:: Problem details ::
Everything in the records below should be set down again, word for word.

Segment Start: Dataset content

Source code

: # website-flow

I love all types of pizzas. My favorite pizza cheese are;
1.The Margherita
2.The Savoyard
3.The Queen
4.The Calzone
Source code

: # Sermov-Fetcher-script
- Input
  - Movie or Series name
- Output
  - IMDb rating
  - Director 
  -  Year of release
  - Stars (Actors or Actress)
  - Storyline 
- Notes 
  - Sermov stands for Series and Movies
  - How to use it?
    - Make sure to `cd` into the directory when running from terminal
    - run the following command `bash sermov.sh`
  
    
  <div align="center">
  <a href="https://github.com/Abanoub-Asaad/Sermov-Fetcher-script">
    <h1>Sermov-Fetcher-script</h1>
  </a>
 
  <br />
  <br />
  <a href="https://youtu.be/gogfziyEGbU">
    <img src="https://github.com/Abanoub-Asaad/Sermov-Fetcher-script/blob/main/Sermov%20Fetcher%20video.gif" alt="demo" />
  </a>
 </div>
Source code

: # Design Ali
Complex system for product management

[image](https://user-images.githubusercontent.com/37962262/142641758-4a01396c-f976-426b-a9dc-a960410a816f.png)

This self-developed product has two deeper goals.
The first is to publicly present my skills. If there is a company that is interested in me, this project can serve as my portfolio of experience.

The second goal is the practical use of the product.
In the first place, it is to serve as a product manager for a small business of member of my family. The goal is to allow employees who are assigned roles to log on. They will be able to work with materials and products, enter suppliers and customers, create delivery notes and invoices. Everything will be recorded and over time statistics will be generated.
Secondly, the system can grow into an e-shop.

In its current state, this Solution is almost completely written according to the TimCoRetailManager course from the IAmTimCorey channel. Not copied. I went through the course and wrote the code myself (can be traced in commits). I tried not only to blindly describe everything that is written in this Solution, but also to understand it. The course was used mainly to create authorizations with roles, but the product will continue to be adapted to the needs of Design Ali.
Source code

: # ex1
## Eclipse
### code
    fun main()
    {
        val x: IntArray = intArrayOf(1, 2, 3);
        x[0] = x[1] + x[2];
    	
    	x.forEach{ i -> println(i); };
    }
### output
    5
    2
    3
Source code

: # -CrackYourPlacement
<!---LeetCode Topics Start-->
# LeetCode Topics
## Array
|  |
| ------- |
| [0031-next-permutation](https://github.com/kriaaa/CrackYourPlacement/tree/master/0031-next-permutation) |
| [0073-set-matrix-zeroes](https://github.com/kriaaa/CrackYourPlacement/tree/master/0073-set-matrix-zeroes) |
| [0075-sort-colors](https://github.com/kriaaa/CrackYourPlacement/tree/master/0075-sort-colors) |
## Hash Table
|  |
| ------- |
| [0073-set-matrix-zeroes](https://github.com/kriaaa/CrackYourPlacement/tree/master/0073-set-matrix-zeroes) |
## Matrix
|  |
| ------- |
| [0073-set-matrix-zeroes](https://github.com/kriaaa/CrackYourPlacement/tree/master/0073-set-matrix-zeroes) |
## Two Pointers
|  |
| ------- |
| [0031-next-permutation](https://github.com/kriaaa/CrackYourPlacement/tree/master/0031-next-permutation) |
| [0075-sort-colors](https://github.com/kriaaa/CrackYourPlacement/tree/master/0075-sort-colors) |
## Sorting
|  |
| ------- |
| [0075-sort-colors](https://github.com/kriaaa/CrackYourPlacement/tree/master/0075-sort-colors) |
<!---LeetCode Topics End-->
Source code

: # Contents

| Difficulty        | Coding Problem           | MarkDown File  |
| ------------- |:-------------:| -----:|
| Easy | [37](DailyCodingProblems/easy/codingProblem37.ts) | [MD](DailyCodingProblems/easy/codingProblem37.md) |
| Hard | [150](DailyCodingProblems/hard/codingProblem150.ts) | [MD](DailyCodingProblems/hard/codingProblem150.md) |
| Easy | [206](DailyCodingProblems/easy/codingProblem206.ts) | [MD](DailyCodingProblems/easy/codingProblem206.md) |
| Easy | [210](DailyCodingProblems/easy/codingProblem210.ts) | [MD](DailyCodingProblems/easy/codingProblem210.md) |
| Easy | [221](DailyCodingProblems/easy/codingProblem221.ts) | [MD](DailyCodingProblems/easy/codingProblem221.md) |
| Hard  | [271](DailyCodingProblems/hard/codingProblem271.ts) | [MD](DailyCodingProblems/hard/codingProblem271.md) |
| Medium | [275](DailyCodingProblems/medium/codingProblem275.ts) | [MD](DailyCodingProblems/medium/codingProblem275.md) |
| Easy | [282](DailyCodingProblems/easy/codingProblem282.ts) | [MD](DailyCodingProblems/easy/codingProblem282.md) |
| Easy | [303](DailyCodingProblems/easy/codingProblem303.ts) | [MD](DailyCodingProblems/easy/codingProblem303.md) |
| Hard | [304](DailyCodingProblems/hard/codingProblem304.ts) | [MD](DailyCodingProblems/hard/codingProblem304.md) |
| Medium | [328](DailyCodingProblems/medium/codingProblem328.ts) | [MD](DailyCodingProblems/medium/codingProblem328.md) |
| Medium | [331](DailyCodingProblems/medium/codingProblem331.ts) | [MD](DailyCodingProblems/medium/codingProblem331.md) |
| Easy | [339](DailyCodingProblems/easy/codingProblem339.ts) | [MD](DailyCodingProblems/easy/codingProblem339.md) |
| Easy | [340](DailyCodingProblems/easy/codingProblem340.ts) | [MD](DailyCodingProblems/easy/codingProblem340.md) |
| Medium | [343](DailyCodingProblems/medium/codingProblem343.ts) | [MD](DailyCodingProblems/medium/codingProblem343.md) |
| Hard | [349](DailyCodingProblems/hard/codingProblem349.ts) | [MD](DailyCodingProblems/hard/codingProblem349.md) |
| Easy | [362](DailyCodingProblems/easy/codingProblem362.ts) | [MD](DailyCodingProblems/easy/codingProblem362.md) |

Segment End: Dataset content

:: Reply to the task ::
Source code

: # website-flow

I love all types of pizzas. My favorite pizza cheese are;
1.The Margherita
2.The Savoyard
3.The Queen
4.The Calzone
Source code

: # Sermov-Fetcher-script
- Input
  - Movie or Series name
- Output
  - IMDb rating
  - Director 
  -  Year of release
  - Stars (Actors or Actress)
  - Storyline 
- Notes 
  - Sermov stands for Series and Movies
  - How to use it?
    - Make sure to `cd` into the directory when running from terminal
    - run the following command `bash sermov.sh`
  
    
  <div align="center">
  <a href="https://github.com/Abanoub-Asaad/Sermov-Fetcher-script">
    <h1>Sermov-Fetcher-script</h1>
  </a>
 
  <br />
  <br />
  <a href="https://youtu.be/gogfziyEGbU">
    <img src="https://github.com/Abanoub-Asaad/Sermov-Fetcher-script/blob/main/Sermov%20Fetcher%20video.gif" alt="demo" />
  </a>
 </div>
Source code

: # Design Ali
Complex system for product management

[image](https://user-images.githubusercontent.com/37962262/142641758-4a01396c-f976-426b-a9dc-a960410a816f.png)

This self-developed product has two deeper goals.
The first is to publicly present my skills. If there is a company that is interested in me, this project can serve as my portfolio of experience.

The second goal is the practical use of the product.
In the first place, it is to serve as a product manager for a small business of member of my family. The goal is to allow employees who are assigned roles to log on. They will be able to work with materials and products, enter suppliers and customers, create delivery notes and invoices. Everything will be recorded and over time statistics will be generated.
Secondly, the system can grow into an e-shop.

In its current state, this Solution is almost completely written according to the TimCoRetailManager course from the IAmTimCorey channel. Not copied. I went through the course and wrote the code myself (can be traced in commits). I tried not only to blindly describe everything that is written in this Solution, but also to understand it. The course was used mainly to create authorizations with roles, but the product will continue to be adapted to the needs of Design Ali.
Source code

: # ex1
## Eclipse
### code
    fun main()
    {
        val x: IntArray = intArrayOf(1, 2, 3);
        x[0] = x[1] + x[2];
    	
    	x.forEach{ i -> println(i); };
    }
### output
    5
    2
    3
Source code

: # -CrackYourPlacement
<!---LeetCode Topics Start-->
# LeetCode Topics
## Array
|  |
| ------- |
| [0031-next-permutation](https://github.com/kriaaa/CrackYourPlacement/tree/master/0031-next-permutation) |
| [0073-set-matrix-zeroes](https://github.com/kriaaa/CrackYourPlacement/tree/master/0073-set-matrix-zeroes) |
| [0075-sort-colors](https://github.com/kriaaa/CrackYourPlacement/tree/master/0075-sort-colors) |
## Hash Table
|  |
| ------- |
| [0073-set-matrix-zeroes](https://github.com/kriaaa/CrackYourPlacement/tree/master/0073-set-matrix-zeroes) |
## Matrix
|  |
| ------- |
| [0073-set-matrix-zeroes](https://github.com/kriaaa/CrackYourPlacement/tree/master/0073-set-matrix-zeroes) |
## Two Pointers
|  |
| ------- |
| [0031-next-permutation](https://github.com/kriaaa/CrackYourPlacement/tree/master/0031-next-permutation) |
| [0075-sort-colors](https://github.com/kriaaa/CrackYourPlacement/tree/master/0075-sort-colors) |
## Sorting
|  |
| ------- |
| [0075-sort-colors](https://github.com/kriaaa/CrackYourPlacement/tree/master/0075-sort-colors) |
<!---LeetCode Topics End-->
Source code

: # Contents

| Difficulty        | Coding Problem           | MarkDown File  |
| ------------- |:-------------:| -----:|
| Easy | [37](DailyCodingProblems/easy/codingProblem37.ts) | [MD](DailyCodingProblems/easy/codingProblem37.md) |
| Hard | [150](DailyCodingProblems/hard/codingProblem150.ts) | [MD](DailyCodingProblems/hard/codingProblem150.md) |
| Easy | [206](DailyCodingProblems/easy/codingProblem206.ts) | [MD](DailyCodingProblems/easy/codingProblem206.md) |
| Easy | [210](DailyCodingProblems/easy/codingProblem210.ts) | [MD](DailyCodingProblems/easy/codingProblem210.md) |
| Easy | [221](DailyCodingProblems/easy/codingProblem221.ts) | [MD](DailyCodingProblems/easy/codingProblem221.md) |
| Hard  | [271](DailyCodingProblems/hard/codingProblem271.ts) | [MD](DailyCodingProblems/hard/codingProblem271.md) |
| Medium | [275](DailyCodingProblems/medium/codingProblem275.ts) | [MD](DailyCodingProblems/medium/codingProblem275.md) |
| Easy | [282](DailyCodingProblems/easy/codingProblem282.ts) | [MD](DailyCodingProblems/easy/codingProblem282.md) |
| Easy | [303](DailyCodingProblems/easy/codingProblem303.ts) | [MD](DailyCodingProblems/easy/codingProblem303.md) |
| Hard | [304](DailyCodingProblems/hard/codingProblem304.ts) | [MD](DailyCodingProblems/hard/codingProblem304.md) |
| Medium | [328](DailyCodingProblems/medium/codingProblem328.ts) | [MD](DailyCodingProblems/medium/codingProblem328.md) |
| Medium | [331](DailyCodingProblems/medium/codingProblem331.ts) | [MD](DailyCodingProblems/medium/codingProblem331.md) |
| Easy | [339](DailyCodingProblems/easy/codingProblem339.ts) | [MD](DailyCodingProblems/easy/codingProblem339.md) |
| Easy | [340](DailyCodingProblems/easy/codingProblem340.ts) | [MD](DailyCodingProblems/easy/codingProblem340.md) |
| Medium | [343](DailyCodingProblems/medium/codingProblem343.ts) | [MD](DailyCodingProblems/medium/codingProblem343.md) |
| Hard | [349](DailyCodingProblems/hard/codingProblem349.ts) | [MD](DailyCodingProblems/hard/codingProblem349.md) |
| Easy | [362](DailyCodingProblems/easy/codingProblem362.ts) | [MD](DailyCodingProblems/easy/codingProblem362.md) |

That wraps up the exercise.